After the Santa Maria del Fiore cathedral, we journeyed to another cathedral, the Basilica de Santa Croce.  There we saw funerary monuments funded by the Medici family for the likes of Galileo, Michelangelo, Rossini, and Machiavelli.  Many of us thought about leaving some kind of tribute to these famous thinkers, artists, and musicians, whom we so admire.  Also in the Basilica de Santa Croce are family chapels, and in the Refractory of the Basilica is a wall painting of the Last Supper.  Our tour guide told us that it was the “first Last Supper,” at which point we replied in unison, “what?,” and he went on to explain that it was, in fact, the first painting of the Last Supper to alleviate our confusion.

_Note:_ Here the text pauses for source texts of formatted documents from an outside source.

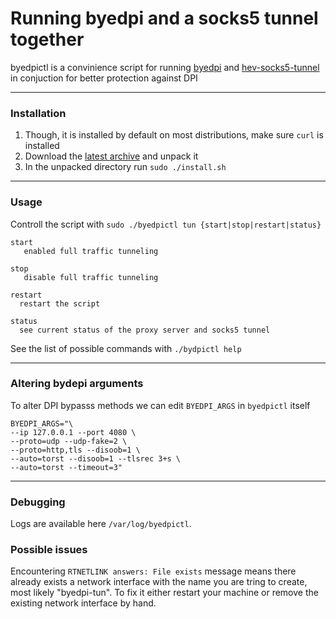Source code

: <h1>Running byedpi and a socks5 tunnel together</h1>

byedpictl is a convinience script for running [byedpi](https://github.com/hufrea/byedpi) and [hev-socks5-tunnel](https://github.com/heiher/hev-socks5-tunnel) in conjuction for better protection against DPI

<hr>

<h3>Installation</h3>

1) Though, it is installed by default on most distributions, make sure `curl` is installed
2) Download the [latest archive](https://github.com/maximilionus/byedpictl/archive/refs/heads/master.zip) and unpack it
3) In the unpacked directory run `sudo ./install.sh`

<hr>
  
<h3>Usage</h3>

Controll the script with `sudo ./byedpictl tun {start|stop|restart|status}`

```
start
   enabled full traffic tunneling

stop
   disable full traffic tunneling

restart
  restart the script

status
  see current status of the proxy server and socks5 tunnel
```

See the list of possible commands with `./bydpictl help`
  
<hr>
  
<h3>Altering bydepi arguments</h3>

To alter DPI bypasss methods we can edit `BYEDPI_ARGS` in `byedpictl` itself

```
BYEDPI_ARGS="\
--ip 127.0.0.1 --port 4080 \
--proto=udp --udp-fake=2 \
--proto=http,tls --disoob=1 \
--auto=torst --disoob=1 --tlsrec 3+s \
--auto=torst --timeout=3"
```

<hr>

<h3>Debugging</h3>

Logs are available here `/var/log/byedpictl`.

<h3>Possible issues</h3>

Encountering `RTNETLINK answers: File exists` message means there already exists a network interface with the name you are tring to create, most likely "byedpi-tun".
To fix it either restart your machine or remove the existing network interface by hand.
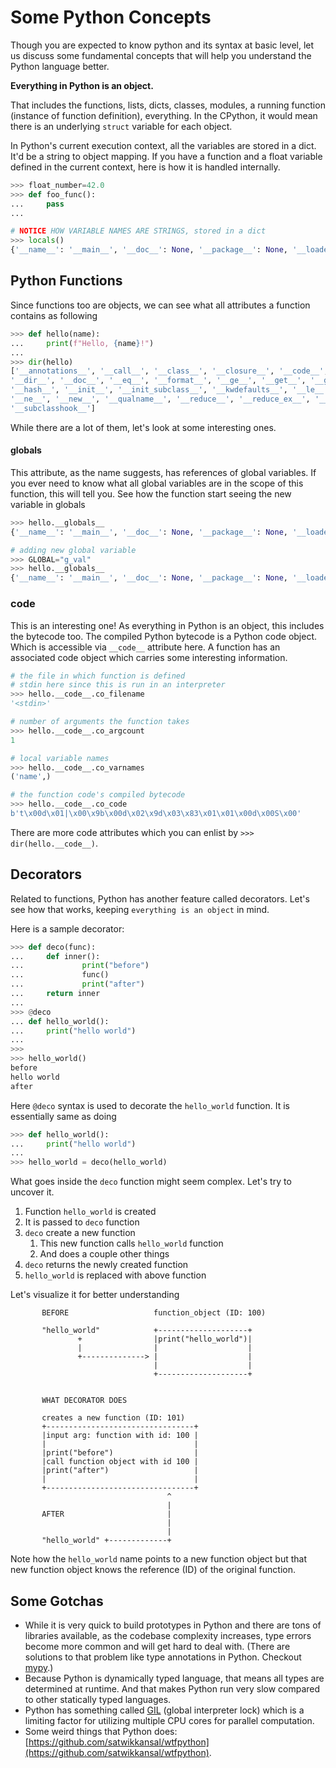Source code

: # Some Python Concepts

Though you are expected to know python and its syntax at basic level, let us discuss some fundamental concepts that will help you understand the Python language better.

**Everything in Python is an object.**

That includes the functions, lists, dicts, classes, modules, a running function (instance of function definition), everything. In the CPython, it would mean there is an underlying `struct` variable for each object.

In Python's current execution context, all the variables are stored in a dict. It'd be a string to object mapping. If you have a function and a float variable defined in the current context, here is how it is handled internally.

```python
>>> float_number=42.0
>>> def foo_func():
...     pass
...

# NOTICE HOW VARIABLE NAMES ARE STRINGS, stored in a dict
>>> locals()
{'__name__': '__main__', '__doc__': None, '__package__': None, '__loader__': <class '_frozen_importlib.BuiltinImporter'>, '__spec__': None, '__annotations__': {}, '__builtins__': <module 'builtins' (built-in)>, 'float_number': 42.0, 'foo_func': <function foo_func at 0x1055847a0>}
```

## Python Functions

Since functions too are objects, we can see what all attributes a function contains as following

```python
>>> def hello(name):
...     print(f"Hello, {name}!")
...
>>> dir(hello)
['__annotations__', '__call__', '__class__', '__closure__', '__code__', '__defaults__', '__delattr__', '__dict__',
'__dir__', '__doc__', '__eq__', '__format__', '__ge__', '__get__', '__getattribute__', '__globals__', '__gt__',
'__hash__', '__init__', '__init_subclass__', '__kwdefaults__', '__le__', '__lt__', '__module__', '__name__',
'__ne__', '__new__', '__qualname__', '__reduce__', '__reduce_ex__', '__repr__', '__setattr__', '__sizeof__', '__str__',
'__subclasshook__']
```

While there are a lot of them, let's look at some interesting ones.

#### __globals__

This attribute, as the name suggests, has references of global variables. If you ever need to know what all global variables are in the scope of this function, this will tell you. See how the function start seeing the new variable in globals

```python
>>> hello.__globals__
{'__name__': '__main__', '__doc__': None, '__package__': None, '__loader__': <class '_frozen_importlib.BuiltinImporter'>, '__spec__': None, '__annotations__': {}, '__builtins__': <module 'builtins' (built-in)>, 'hello': <function hello at 0x7fe4e82554c0>}

# adding new global variable
>>> GLOBAL="g_val"
>>> hello.__globals__
{'__name__': '__main__', '__doc__': None, '__package__': None, '__loader__': <class '_frozen_importlib.BuiltinImporter'>, '__spec__': None, '__annotations__': {}, '__builtins__': <module 'builtins' (built-in)>, 'hello': <function hello at 0x7fe4e82554c0>, 'GLOBAL': 'g_val'}
```

### __code__

This is an interesting one! As everything in Python is an object, this includes the bytecode too. The compiled Python bytecode is a Python code object. Which is accessible via `__code__` attribute here. A function has an associated code object which carries some interesting information.

```python
# the file in which function is defined
# stdin here since this is run in an interpreter
>>> hello.__code__.co_filename
'<stdin>'

# number of arguments the function takes
>>> hello.__code__.co_argcount
1

# local variable names
>>> hello.__code__.co_varnames
('name',)

# the function code's compiled bytecode
>>> hello.__code__.co_code
b't\x00d\x01|\x00\x9b\x00d\x02\x9d\x03\x83\x01\x01\x00d\x00S\x00'
```

There are more code attributes which you can enlist by `>>> dir(hello.__code__)`.

## Decorators

Related to functions, Python has another feature called decorators. Let's see how that works, keeping  `everything is an object` in mind.

Here is a sample decorator:

```python
>>> def deco(func):
...     def inner():
...             print("before")
...             func()
...             print("after")
...     return inner
...
>>> @deco
... def hello_world():
...     print("hello world")
...
>>>
>>> hello_world()
before
hello world
after
```

Here `@deco` syntax is used to decorate the `hello_world` function. It is essentially same as doing

```python
>>> def hello_world():
...     print("hello world")
...
>>> hello_world = deco(hello_world)
```

What goes inside the `deco` function might seem complex. Let's try to uncover it.

1. Function `hello_world` is created
2. It is passed to `deco` function
3. `deco` create a new function
      1. This new function calls `hello_world` function
      2. And does a couple other things
4. `deco` returns the newly created function
5. `hello_world` is replaced with above function

Let's visualize it for better understanding

```
       BEFORE                   function_object (ID: 100)

       "hello_world"            +--------------------+
               +                |print("hello_world")|
               |                |                    |
               +--------------> |                    |
                                |                    |
                                +--------------------+


       WHAT DECORATOR DOES

       creates a new function (ID: 101)
       +---------------------------------+
       |input arg: function with id: 100 |
       |                                 |
       |print("before")                  |
       |call function object with id 100 |
       |print("after")                   |
       |                                 |
       +---------------------------------+
                                   ^
                                   |
       AFTER                       |
                                   |
                                   |
       "hello_world" +-------------+
```

Note how the `hello_world` name points to a new function object but that new function object knows the reference (ID) of the original function.

## Some Gotchas

- While it is very quick to build prototypes in Python and there are tons of libraries available, as the codebase complexity increases, type errors become more common and will get hard to deal with. (There are solutions to that problem like type annotations in Python. Checkout [mypy](http://mypy-lang.org/).)
- Because Python is dynamically typed language, that means all types are determined at runtime. And that makes Python run very slow compared to other statically typed languages.
- Python has something called [GIL](https://www.dabeaz.com/python/UnderstandingGIL.pdf) (global interpreter lock) which is a limiting factor for utilizing multiple CPU cores for parallel computation.
- Some weird things that Python does: [https://github.com/satwikkansal/wtfpython](https://github.com/satwikkansal/wtfpython).
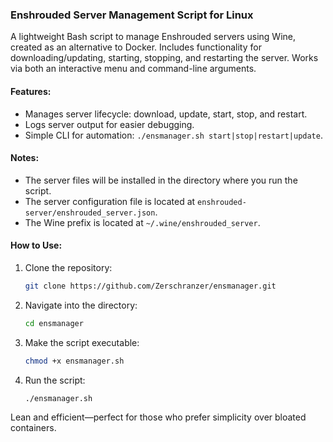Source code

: ### Enshrouded Server Management Script for Linux

A lightweight Bash script to manage Enshrouded servers using Wine, created as an alternative to Docker. Includes functionality for downloading/updating, starting, stopping, and restarting the server. Works via both an interactive menu and command-line arguments.

#### Features:
- Manages server lifecycle: download, update, start, stop, and restart.
- Logs server output for easier debugging.
- Simple CLI for automation: `./ensmanager.sh start|stop|restart|update`.

#### Notes:
- The server files will be installed in the directory where you run the script.
- The server configuration file is located at `enshrouded-server/enshrouded_server.json`.
- The Wine prefix is located at `~/.wine/enshrouded_server`.

#### How to Use:
1. Clone the repository:
   ```bash
   git clone https://github.com/Zerschranzer/ensmanager.git
   ```
2. Navigate into the directory:
   ```bash
   cd ensmanager
   ```
3. Make the script executable:
   ```bash
   chmod +x ensmanager.sh
   ```
4. Run the script:
   ```bash
   ./ensmanager.sh
   ```

Lean and efficient—perfect for those who prefer simplicity over bloated containers.
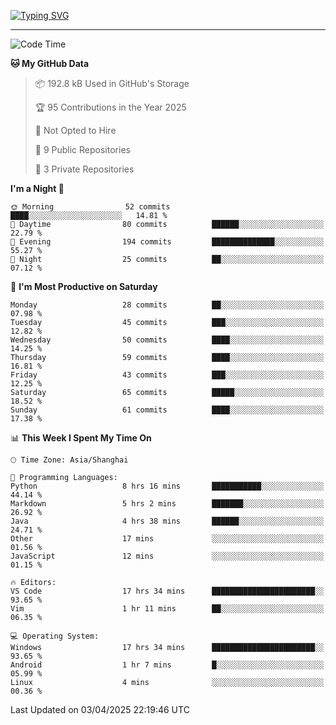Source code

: <a href="https://git.io/typing-svg"><img src="https://readme-typing-svg.demolab.com?font=Jersey+10&size=33&pause=1000&color=0077B8&vCenter=true&width=429&height=46&lines=HaDDer+BetTEr+fAster+stronger" alt="Typing SVG" /></a>

---

<!--START_SECTION:waka-->
![Code Time](http://img.shields.io/badge/Code%20Time-272%20hrs%2025%20mins-blue)

**🐱 My GitHub Data** 

> 📦 192.8 kB Used in GitHub's Storage 
 > 
> 🏆 95 Contributions in the Year 2025
 > 
> 🚫 Not Opted to Hire
 > 
> 📜 9 Public Repositories 
 > 
> 🔑 3 Private Repositories 
 > 
**I'm a Night 🦉** 

```text
🌞 Morning                52 commits          ████░░░░░░░░░░░░░░░░░░░░░   14.81 % 
🌆 Daytime                80 commits          ██████░░░░░░░░░░░░░░░░░░░   22.79 % 
🌃 Evening                194 commits         ██████████████░░░░░░░░░░░   55.27 % 
🌙 Night                  25 commits          ██░░░░░░░░░░░░░░░░░░░░░░░   07.12 % 
```
📅 **I'm Most Productive on Saturday** 

```text
Monday                   28 commits          ██░░░░░░░░░░░░░░░░░░░░░░░   07.98 % 
Tuesday                  45 commits          ███░░░░░░░░░░░░░░░░░░░░░░   12.82 % 
Wednesday                50 commits          ████░░░░░░░░░░░░░░░░░░░░░   14.25 % 
Thursday                 59 commits          ████░░░░░░░░░░░░░░░░░░░░░   16.81 % 
Friday                   43 commits          ███░░░░░░░░░░░░░░░░░░░░░░   12.25 % 
Saturday                 65 commits          █████░░░░░░░░░░░░░░░░░░░░   18.52 % 
Sunday                   61 commits          ████░░░░░░░░░░░░░░░░░░░░░   17.38 % 
```


📊 **This Week I Spent My Time On** 

```text
🕑︎ Time Zone: Asia/Shanghai

💬 Programming Languages: 
Python                   8 hrs 16 mins       ███████████░░░░░░░░░░░░░░   44.14 % 
Markdown                 5 hrs 2 mins        ███████░░░░░░░░░░░░░░░░░░   26.92 % 
Java                     4 hrs 38 mins       ██████░░░░░░░░░░░░░░░░░░░   24.71 % 
Other                    17 mins             ░░░░░░░░░░░░░░░░░░░░░░░░░   01.56 % 
JavaScript               12 mins             ░░░░░░░░░░░░░░░░░░░░░░░░░   01.15 % 

🔥 Editors: 
VS Code                  17 hrs 34 mins      ███████████████████████░░   93.65 % 
Vim                      1 hr 11 mins        ██░░░░░░░░░░░░░░░░░░░░░░░   06.35 % 

💻 Operating System: 
Windows                  17 hrs 34 mins      ███████████████████████░░   93.65 % 
Android                  1 hr 7 mins         █░░░░░░░░░░░░░░░░░░░░░░░░   05.99 % 
Linux                    4 mins              ░░░░░░░░░░░░░░░░░░░░░░░░░   00.36 % 
```


 Last Updated on 03/04/2025 22:19:46 UTC
<!--END_SECTION:waka-->
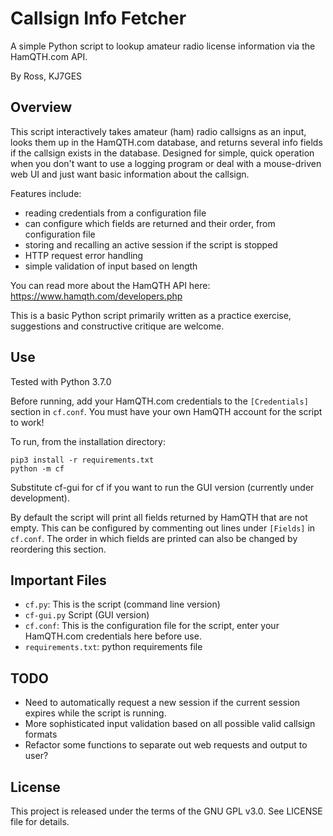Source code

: # Callsign Info Fetcher
A simple Python script to lookup amateur radio license information via the HamQTH.com API.

By Ross, KJ7GES

## Overview
This script interactively takes amateur (ham) radio callsigns as an input, looks them up in the HamQTH.com database, and returns several info fields if the callsign exists in the database. Designed for simple, quick operation when you don't want to use a logging program or deal with a mouse-driven web UI and just want basic information about the callsign. 

Features include:
- reading credentials from a configuration file
- can configure which fields are returned and their order, from configuration file
- storing and recalling an active session if the script is stopped
- HTTP request error handling
- simple validation of input based on length

You can read more about the HamQTH API here: https://www.hamqth.com/developers.php

This is a basic Python script primarily written as a practice exercise, suggestions and constructive critique are welcome.

## Use
Tested with Python 3.7.0

Before running, add your HamQTH.com credentials to the `[Credentials]` section in `cf.conf`. 
You must have your own HamQTH account for the script to work!

To run, from the installation directory:
```
pip3 install -r requirements.txt
python -m cf
```

Substitute cf-gui for cf if you want to run the GUI version (currently under development).

By default the script will print all fields returned by HamQTH that are not empty. This can be configured by commenting
out lines under `[Fields]` in `cf.conf`. The order in which fields are printed can also be changed by reordering this section.

## Important Files
- `cf.py`: This is the script (command line version)
- `cf-gui.py` Script (GUI version)
- `cf.conf`: This is the configuration file for the script, enter your HamQTH.com credentials here before use.
- `requirements.txt`: python requirements file

## TODO
- Need to automatically request a new session if the current session expires while the script is running.
- More sophisticated input validation based on all possible valid callsign formats
- Refactor some functions to separate out web requests and output to user?

## License
This project is released under the terms of the GNU GPL v3.0. See LICENSE file for details.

At this point, we were all getting slightly hungry and sleepy from the day’s many adventures, so we started walking back to the main square, the Piazza della Signoria, to get lunch.  On our walk, we stopped for a moment outside the Orsanmichele cathedral of the Florentine guilds, who, in modern day terms, are essentially unions for each profession.  Statues represented each guild, including those dedicated to banking and sculpting, and one sculpture was the first larger-than-life sculpture made in the West after Roman times!

Upon arriving in the square, which displays, among many other sculptures, a replica of Michelangelo’s David in its original location, we broke for lunch.  In addition to eating real food, some of us sought out pastries and hot chocolate at a place highly recommended by Buzzfeed.  The treats were delicious!

Following our busy morning, we had the option of a quiet afternoon.  Many of us either explored, shopped, or napped.  A particularly energetic group went back to the center of Florence and climbed 463 steps to the top of the Duomo!  We split for dinner and then returned altogether to the hotel for a celebration of Ms. Schultz on her last Winsor Italy trip!  It was bittersweet, as we fondly reminisced about some of our favorite class memories with her and teared up when realizing how much we will all miss seeing her every day at Winsor.  Finally, we had a celebratory dessert and headed to bed.








  1. Hilary Bacon Gabrieli says:

    What a wonderful entry – I esp loved the observation that Renaissance descriptions of Hell tend to be jarring! And everyone is very sad that this will be Ms Schultz’s last Winsor Italy trip – and what a fabulous trip it has been. Thank you so much Ms Schultz!